1.2 Il comparto dell’auto
Guardando solo il mercato dell’auto, il 2010 si è chiuso con un numero di unità vendute molto vicino ai due milioni. Il valore in sé è poco indicativo, ma è molto interessante, invece, il confronto con la contrazione del mercato auto verificatasi nel triennio 1993-1996. La comparazione dei due fenomeni ci consente da una parte di scoprirne le diverse cause, dall’altra di fare previsioni sugli effetti. La differenza più significativa è relativa alla velocità di manifestazione dei due fenomeni. Guardando la Figura 1.1 si può notare che nel 1993 si passò da un numero di immatricolazioni pari a 2,31 milioni (media 1990-1992) a 1,71 milioni (media 1993-1996), con una velocità di caduta molto elevata (26% in meno). Nel triennio 2008-2010, invece, la discesa è stata “a gradini” (Fonte: InterautoNews, Anno XXI – Numero 11 – Dicembre 2010). Dai 2,52 milioni di immatricolazioni del 2007 si è passati a 2,16 milioni del biennio 2008-2009 (14% in meno), fino a 1,96 milioni del 2010 (22% in meno). In realtà il calo sarebbe stato più netto se non ci fosse stata la cosiddetta “coda” degli incentivi alla rottamazione del 2009 (le vetture ordinate entro il 31/12/2009 potevano essere immatricolate entro il 31/03/2010). La diversa velocità è giustificata dai differenti fattori che l’hanno determinata. La crisi del mercato auto degli anni ’90 è sostanzialmente riconducibile a un crollo della domanda causato da variabili di tipo esogeno: crisi valutaria, manovre finanziarie per ridurre il deficit pubblico, disoccupazione crescente.

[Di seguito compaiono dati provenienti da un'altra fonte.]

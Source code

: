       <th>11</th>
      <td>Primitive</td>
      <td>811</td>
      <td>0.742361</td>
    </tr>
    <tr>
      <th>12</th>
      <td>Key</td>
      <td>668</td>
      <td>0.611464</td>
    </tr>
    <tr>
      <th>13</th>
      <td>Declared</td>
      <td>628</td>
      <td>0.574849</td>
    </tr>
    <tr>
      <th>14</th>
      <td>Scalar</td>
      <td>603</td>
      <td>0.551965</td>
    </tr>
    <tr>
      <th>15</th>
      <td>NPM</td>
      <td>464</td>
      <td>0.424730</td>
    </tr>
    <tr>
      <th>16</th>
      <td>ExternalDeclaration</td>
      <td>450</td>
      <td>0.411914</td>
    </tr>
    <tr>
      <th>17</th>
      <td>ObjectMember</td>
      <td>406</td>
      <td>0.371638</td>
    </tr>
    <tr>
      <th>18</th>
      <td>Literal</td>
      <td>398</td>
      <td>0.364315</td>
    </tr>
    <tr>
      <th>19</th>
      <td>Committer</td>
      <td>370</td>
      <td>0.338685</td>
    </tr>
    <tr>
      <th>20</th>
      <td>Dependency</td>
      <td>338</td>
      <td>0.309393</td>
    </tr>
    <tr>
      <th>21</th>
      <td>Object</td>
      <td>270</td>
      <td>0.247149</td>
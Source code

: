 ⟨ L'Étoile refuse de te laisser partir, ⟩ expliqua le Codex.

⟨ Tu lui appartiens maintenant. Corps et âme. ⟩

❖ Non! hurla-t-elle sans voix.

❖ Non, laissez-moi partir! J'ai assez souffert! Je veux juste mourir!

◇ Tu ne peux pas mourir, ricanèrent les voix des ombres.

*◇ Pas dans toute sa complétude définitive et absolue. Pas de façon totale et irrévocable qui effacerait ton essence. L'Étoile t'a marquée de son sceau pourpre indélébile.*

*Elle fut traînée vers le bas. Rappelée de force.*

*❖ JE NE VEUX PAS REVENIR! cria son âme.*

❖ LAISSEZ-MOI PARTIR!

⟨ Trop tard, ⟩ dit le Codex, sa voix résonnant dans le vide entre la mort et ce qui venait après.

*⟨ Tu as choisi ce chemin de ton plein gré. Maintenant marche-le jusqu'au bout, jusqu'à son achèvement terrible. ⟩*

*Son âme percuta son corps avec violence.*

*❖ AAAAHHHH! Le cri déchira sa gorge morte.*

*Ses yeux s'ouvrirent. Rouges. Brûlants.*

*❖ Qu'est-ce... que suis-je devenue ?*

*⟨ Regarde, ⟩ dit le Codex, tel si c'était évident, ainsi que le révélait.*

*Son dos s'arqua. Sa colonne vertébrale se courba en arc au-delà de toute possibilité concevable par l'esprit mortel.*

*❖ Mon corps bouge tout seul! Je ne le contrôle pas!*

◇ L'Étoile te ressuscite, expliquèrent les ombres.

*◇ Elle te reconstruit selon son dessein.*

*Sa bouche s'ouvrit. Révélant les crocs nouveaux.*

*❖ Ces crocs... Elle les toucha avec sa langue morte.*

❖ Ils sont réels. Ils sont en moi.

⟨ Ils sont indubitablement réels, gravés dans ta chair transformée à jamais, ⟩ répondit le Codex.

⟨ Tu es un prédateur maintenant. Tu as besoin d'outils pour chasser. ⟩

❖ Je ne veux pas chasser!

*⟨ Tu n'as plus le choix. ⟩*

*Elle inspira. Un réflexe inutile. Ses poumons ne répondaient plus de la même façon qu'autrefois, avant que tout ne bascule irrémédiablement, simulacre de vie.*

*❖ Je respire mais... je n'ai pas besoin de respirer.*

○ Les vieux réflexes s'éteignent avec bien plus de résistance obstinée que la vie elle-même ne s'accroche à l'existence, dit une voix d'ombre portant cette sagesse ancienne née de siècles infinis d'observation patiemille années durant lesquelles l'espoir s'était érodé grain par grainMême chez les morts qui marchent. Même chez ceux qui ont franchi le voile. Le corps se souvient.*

La crisi che oggi sta vivendo il mercato dell’auto in Italia è invece riconducibile soprattutto (ma non esclusivamente) a variabili di tipo endogeno, interne al settore automotive. Con questo non voglio screditare Wikipedia e la sua puntuale definizione di crisi mondiale, alla quale oggi troppo spesso tutto si fa ricondurre. Senza dubbio non possiamo essere ciechi dinanzi alla congiuntura economica e finanziaria mondiale che continua a far vittime fra lavoratori, aziende e addirittura Stati Nazionali, d’altro canto non possiamo non ammettere che il settore sta vivendo un processo di saturazione che investe in modo trasversale la domanda, l’offerta e il concessionario. Continuando a riferirci solo alle quattro ruote, analizziamo singolarmente i tre aspetti.
Figura 1.1 Storico del mercato auto in Italia: fonte UNRAE.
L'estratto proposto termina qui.